Vance Loiselle, CEO

Black Friday, Cyber Monday and Machine Data Intelligence

11.25.2013 | Posted by Vance Loiselle, CEO

The annual craze of getting up at 4am to either stand in line or shop online for the “best” holiday deals is upon us.  I know first-hand, because my daughter and I have participated in this ritual for the last four years (I know – what can I say – I grew up in Maine).  While we are at the stores fighting for product, many Americans will be either watching football, or surfing the web from the comfort of their couch looking for that too-good-to-be-true bargain.  And with data indicating a 50% jump in Black Friday and Cyber Monday deals this year, it’s incumbent on companies to ensure that user experiences are positive.  As a result, the leading companies are realizing the need to obtain visibility end-to-end across their applications and infrastructure, from the origin to the edge.  Insights from machine data (click-stream in the form of log data), generated from these environments, helps retailers of all stripes maximize these two critical days and the longer-term holiday shopping season.  

What are the critical user and application issues that CIOs should be thinking about in the context of these incredibly important shopping days?

  • User Behavior Insights. From an e-commerce perspective, companies can use log data to obtain detailed insights into how their customers are interacting with the application, what pages they visit, how long they stay, and the latency of specific transactions.  This helps companies, for example, correlate user behavior with the effectiveness of specific promotional strategies (coupons, etc) that allow them to rapidly make adjustments before the Holiday season ends.

  • The Elasticity of The Cloud.  If you’re going to have a problem, better it be one of “too much” rather than “too little”.  Too frequently, we hear of retail web sites going down during this critical time.  Why?

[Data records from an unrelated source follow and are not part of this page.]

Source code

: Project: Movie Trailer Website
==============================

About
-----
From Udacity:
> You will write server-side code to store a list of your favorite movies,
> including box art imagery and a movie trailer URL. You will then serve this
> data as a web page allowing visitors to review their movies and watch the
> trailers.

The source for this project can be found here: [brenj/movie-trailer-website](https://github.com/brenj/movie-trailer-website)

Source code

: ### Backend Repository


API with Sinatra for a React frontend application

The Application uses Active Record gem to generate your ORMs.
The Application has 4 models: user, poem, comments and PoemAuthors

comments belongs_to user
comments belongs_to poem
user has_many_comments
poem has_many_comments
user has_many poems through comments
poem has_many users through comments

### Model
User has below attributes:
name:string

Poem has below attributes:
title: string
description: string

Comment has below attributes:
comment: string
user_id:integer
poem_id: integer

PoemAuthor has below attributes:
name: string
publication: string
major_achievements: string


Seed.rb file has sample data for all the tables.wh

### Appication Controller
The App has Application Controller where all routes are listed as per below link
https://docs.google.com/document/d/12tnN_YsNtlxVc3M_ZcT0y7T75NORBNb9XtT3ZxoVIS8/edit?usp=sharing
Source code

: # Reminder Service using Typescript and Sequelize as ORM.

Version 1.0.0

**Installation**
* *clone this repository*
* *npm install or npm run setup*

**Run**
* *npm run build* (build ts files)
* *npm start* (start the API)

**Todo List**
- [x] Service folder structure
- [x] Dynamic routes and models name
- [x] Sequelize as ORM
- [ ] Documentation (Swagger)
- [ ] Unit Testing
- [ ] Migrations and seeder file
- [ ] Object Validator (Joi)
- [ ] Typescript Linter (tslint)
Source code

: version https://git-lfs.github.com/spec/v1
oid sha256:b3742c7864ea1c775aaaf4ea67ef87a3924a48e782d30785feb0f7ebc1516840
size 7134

The inability to handle peak demand – because often they don’t know what that demand will be.   Companies need to understand how to provision for the surge in customer interest on these prime shopping days that in turn deliver an exponential increase in the volume of log data.  The ability to provide the same level of performance at 2, 3 or even 10x usual volumes in a *cost-effective* fashion is a problem few companies have truly solved.  The ability of cloud-based architectures to easily load-balance and provision for customer surges at any time is critical to maintaining that ideal shopping experience while still delivering the operational insights needed to support customer SLAs.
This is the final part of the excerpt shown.